Durante i secoli V-VII vi furono profonde trasformazioni. Nel V secolo, la tradizionale strategia imperiale nei confronti dei barbari che periodicamente forzavano la frontiera – sconfiggerli militarmente, insediarli in territori periferici e utilizzarli come reclute per l’esercito – fallì, probabilmente per diverse ragioni concomitanti: l’instabilità politica dell’Occidente; la rapida e violenta successione di imperatori senza effettivo potere; il conflitto tra capi militari; la difficoltà in cui si trovarono le élite di elaborare valide soluzioni alternative. Sfuggì dunque al ceto dirigente romano occidentale il governo del processo di assimilazione dei clan barbarici; e quando, negli anni Trenta del secolo, i vandali si insediarono stabilmente nella ricca Africa settentrionale, le entrate fiscali diminuirono e l’impero, a corto di denaro, dovette ricorrere sempre più a eserciti barbari alleati, difficilmente controllabili e che andavano remunerati con grandi estensioni di terra. La divisione tra capi militari di Italia e Gallia condusse infine, nel 476, alla deposizione dell’ultimo imperatore, Romolo Augustolo, al riconoscimento formale del solo impera [ 1].

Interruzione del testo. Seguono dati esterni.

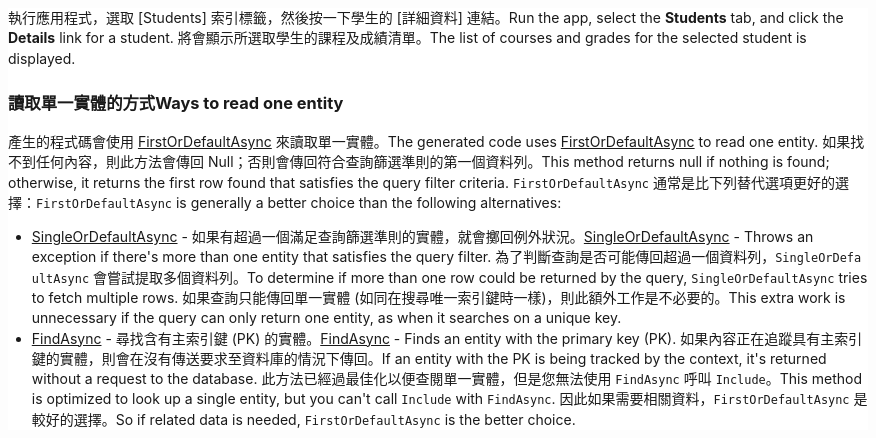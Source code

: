 <span data-ttu-id="4a693-256">執行應用程式，選取 [Students]  索引標籤，然後按一下學生的 [詳細資料]  連結。</span><span class="sxs-lookup"><span data-stu-id="4a693-256">Run the app, select the **Students** tab, and click the **Details** link for a student.</span></span> <span data-ttu-id="4a693-257">將會顯示所選取學生的課程及成績清單。</span><span class="sxs-lookup"><span data-stu-id="4a693-257">The list of courses and grades for the selected student is displayed.</span></span>

### <a name="ways-to-read-one-entity"></a><span data-ttu-id="4a693-258">讀取單一實體的方式</span><span class="sxs-lookup"><span data-stu-id="4a693-258">Ways to read one entity</span></span>

<span data-ttu-id="4a693-259">產生的程式碼會使用 [FirstOrDefaultAsync](/dotnet/api/microsoft.entityframeworkcore.entityframeworkqueryableextensions.firstordefaultasync#Microsoft_EntityFrameworkCore_EntityFrameworkQueryableExtensions_FirstOrDefaultAsync__1_System_Linq_IQueryable___0__System_Threading_CancellationToken_) 來讀取單一實體。</span><span class="sxs-lookup"><span data-stu-id="4a693-259">The generated code uses [FirstOrDefaultAsync](/dotnet/api/microsoft.entityframeworkcore.entityframeworkqueryableextensions.firstordefaultasync#Microsoft_EntityFrameworkCore_EntityFrameworkQueryableExtensions_FirstOrDefaultAsync__1_System_Linq_IQueryable___0__System_Threading_CancellationToken_) to read one entity.</span></span> <span data-ttu-id="4a693-260">如果找不到任何內容，則此方法會傳回 Null；否則會傳回符合查詢篩選準則的第一個資料列。</span><span class="sxs-lookup"><span data-stu-id="4a693-260">This method returns null if nothing is found; otherwise, it returns the first row found that satisfies the query filter criteria.</span></span> <span data-ttu-id="4a693-261">`FirstOrDefaultAsync` 通常是比下列替代選項更好的選擇：</span><span class="sxs-lookup"><span data-stu-id="4a693-261">`FirstOrDefaultAsync` is generally a better choice than the following alternatives:</span></span>

* <span data-ttu-id="4a693-262">[SingleOrDefaultAsync](/dotnet/api/microsoft.entityframeworkcore.entityframeworkqueryableextensions.singleordefaultasync#Microsoft_EntityFrameworkCore_EntityFrameworkQueryableExtensions_SingleOrDefaultAsync__1_System_Linq_IQueryable___0__System_Linq_Expressions_Expression_System_Func___0_System_Boolean___System_Threading_CancellationToken_) - 如果有超過一個滿足查詢篩選準則的實體，就會擲回例外狀況。</span><span class="sxs-lookup"><span data-stu-id="4a693-262">[SingleOrDefaultAsync](/dotnet/api/microsoft.entityframeworkcore.entityframeworkqueryableextensions.singleordefaultasync#Microsoft_EntityFrameworkCore_EntityFrameworkQueryableExtensions_SingleOrDefaultAsync__1_System_Linq_IQueryable___0__System_Linq_Expressions_Expression_System_Func___0_System_Boolean___System_Threading_CancellationToken_) - Throws an exception if there's more than one entity that satisfies the query filter.</span></span> <span data-ttu-id="4a693-263">為了判斷查詢是否可能傳回超過一個資料列，`SingleOrDefaultAsync` 會嘗試提取多個資料列。</span><span class="sxs-lookup"><span data-stu-id="4a693-263">To determine if more than one row could be returned by the query, `SingleOrDefaultAsync` tries to fetch multiple rows.</span></span> <span data-ttu-id="4a693-264">如果查詢只能傳回單一實體 (如同在搜尋唯一索引鍵時一樣)，則此額外工作是不必要的。</span><span class="sxs-lookup"><span data-stu-id="4a693-264">This extra work is unnecessary if the query can only return one entity, as when it searches on a unique key.</span></span>
* <span data-ttu-id="4a693-265">[FindAsync](/dotnet/api/microsoft.entityframeworkcore.dbcontext.findasync#Microsoft_EntityFrameworkCore_DbContext_FindAsync_System_Type_System_Object___) - 尋找含有主索引鍵 (PK) 的實體。</span><span class="sxs-lookup"><span data-stu-id="4a693-265">[FindAsync](/dotnet/api/microsoft.entityframeworkcore.dbcontext.findasync#Microsoft_EntityFrameworkCore_DbContext_FindAsync_System_Type_System_Object___) - Finds an entity with the primary key (PK).</span></span> <span data-ttu-id="4a693-266">如果內容正在追蹤具有主索引鍵的實體，則會在沒有傳送要求至資料庫的情況下傳回。</span><span class="sxs-lookup"><span data-stu-id="4a693-266">If an entity with the PK is being tracked by the context, it's returned without a request to the database.</span></span> <span data-ttu-id="4a693-267">此方法已經過最佳化以便查閱單一實體，但是您無法使用 `FindAsync` 呼叫 `Include`。</span><span class="sxs-lookup"><span data-stu-id="4a693-267">This method is optimized to look up a single entity, but you can't call `Include` with `FindAsync`.</span></span>  <span data-ttu-id="4a693-268">因此如果需要相關資料，`FirstOrDefaultAsync` 是較好的選擇。</span><span class="sxs-lookup"><span data-stu-id="4a693-268">So if related data is needed, `FirstOrDefaultAsync` is the better choice.</span></span>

Quello che seguì non fu un collasso del sistema politico romano. Molti barbari condividevano aspetti della cultura romana, i loro capi erano inquadrati nell’amministrazione e nell’esercito imperiali, conoscevano il latino e in buona parte erano di religione cristiana (sebbene ariani). Tuttavia vi furono importanti cambiamenti. Nonostante le continuità sul piano religioso e culturale, garantite dalla rete episcopale e monastica [▶ Monachesimo], le società romano-barbariche erano infatti caratterizzate dalla predominanza degli aspetti militari ed erano connotate da una minore integrazione commerciale e da una riduzione della produzione artigianale su larga scala. L’unità dell’Occidente, dal Mare del Nord al Sahara, era persa per sempre e la domanda aristocratica di beni di lusso era crollata. Soprattutto, le tasse pubbliche non costituirono più il fondamento della ricchezza dello Stato, sostituite progressivamente da canoni stabiliti sulla coltivazione della proprietà terriera privata. Questo fu un cambiamento di grandissima portata: per secoli in Occidente la forza di uno Stato si sarebbe misurata non più sull’efficacia dell’imposizione fiscale, ma sul possesso della terra.

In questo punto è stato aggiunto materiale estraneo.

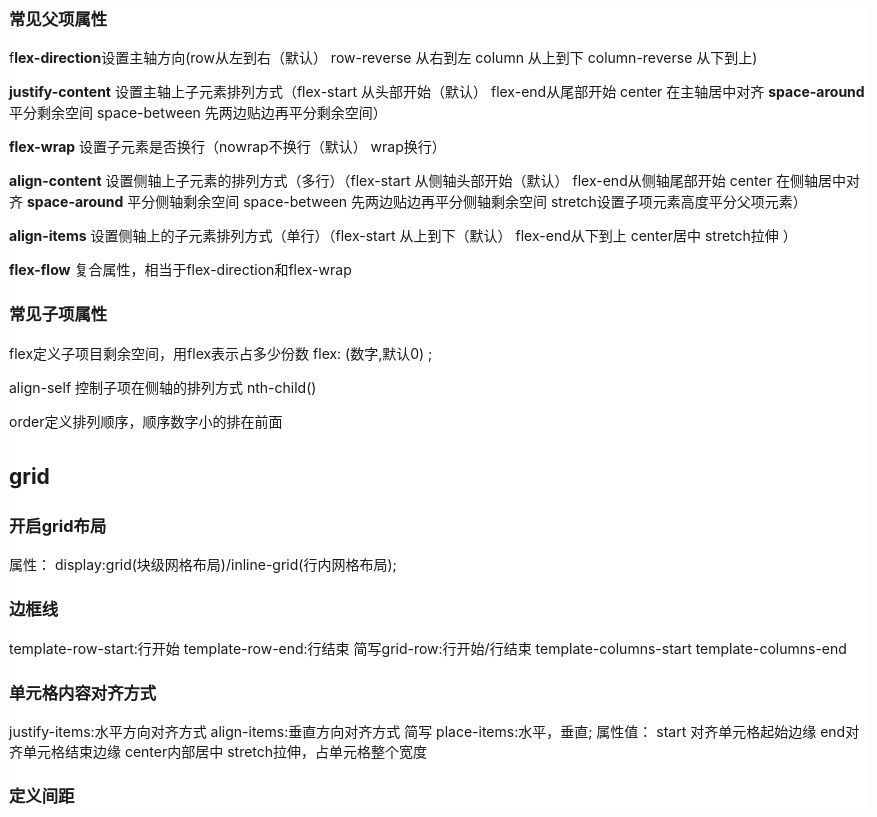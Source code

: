 ### 常见父项属性

f**lex-direction**设置主轴方向(row从左到右（默认） row-reverse 从右到左 column 从上到下 column-reverse 从下到上)

**justify-content** 设置主轴上子元素排列方式（flex-start 从头部开始（默认） flex-end从尾部开始 center 在主轴居中对齐 
**space-around** 平分剩余空间 space-between 先两边贴边再平分剩余空间）

**flex-wrap** 设置子元素是否换行（nowrap不换行（默认） wrap换行）

**align-content** 设置侧轴上子元素的排列方式（多行）（flex-start 从侧轴头部开始（默认） flex-end从侧轴尾部开始 center 在侧轴居中对齐 
**space-around** 平分侧轴剩余空间 space-between 先两边贴边再平分侧轴剩余空间 stretch设置子项元素高度平分父项元素）

**align-items** 设置侧轴上的子元素排列方式（单行）（flex-start 从上到下（默认） flex-end从下到上 center居中 stretch拉伸 ）

**flex-flow** 复合属性，相当于flex-direction和flex-wrap

### 常见子项属性

flex定义子项目剩余空间，用flex表示占多少份数
flex: (数字,默认0) ;

align-self 控制子项在侧轴的排列方式
nth-child()

order定义排列顺序，顺序数字小的排在前面

## grid

### 开启grid布局

属性：
display:grid(块级网格布局)/inline-grid(行内网格布局);  

### 边框线

template-row-start:行开始
template-row-end:行结束
简写grid-row:行开始/行结束
template-columns-start
template-columns-end

### 单元格内容对齐方式

justify-items:水平方向对齐方式
align-items:垂直方向对齐方式
简写
place-items:水平，垂直;
属性值：
start 对齐单元格起始边缘
end对齐单元格结束边缘
center内部居中
stretch拉伸，占单元格整个宽度

### 定义间距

Anche le società barbariche vissero processi di mutamento. Pur dotate di specifiche tradizioni e credenze (relativamente ai consumi alimentari, per esempio, o, sul piano politico, al ruolo fondamentale che rivestiva l’assemblea pubblica popolare), esse erano tuttavia influenzate da secolari rapporti con il mondo romano-ellenistico e dunque assunsero identità e fisionomie diverse a seconda del successo dell’insediamento sulle terre imperiali, della capacità di distinguersi, o di fondersi, con altri gruppi di famiglie o clan.

Barbari/Germani

La parola “barbaro”, di origine indoeuropea (traslitterata in latino dal greco bàrbaros), indicava inizialmente tutti coloro che non erano greci: è infatti un’onomatopea derivata da bar bar, il suono sgradevole di una lingua straniera agli orecchi di un greco.

A partire dal I secolo a.C. designò tutti coloro che non fossero greci e romani e ricomprese il concetto di “incolto” e “selvaggio”. Con la cristianizzazione, “barbari” furono designati coloro che non condividevano la cultura romano-ellenistica e la religione cristiana.

Il termine “germani”, invece, usato per indicare le popolazioni insediate oltre il confine romano attestato sul Reno, fu introdotto da Giulio Cesare, che li differenziava da altri popoli come celti e sciti. Lo spazio occupato da queste popolazioni, compreso tra i fiumi Reno e Vistola, dal Mar Baltico all’alto Danubio, fu così definito Germania, escludendo popolazioni come per esempio i goti, stanziati tra Mar Nero e basso Danubio.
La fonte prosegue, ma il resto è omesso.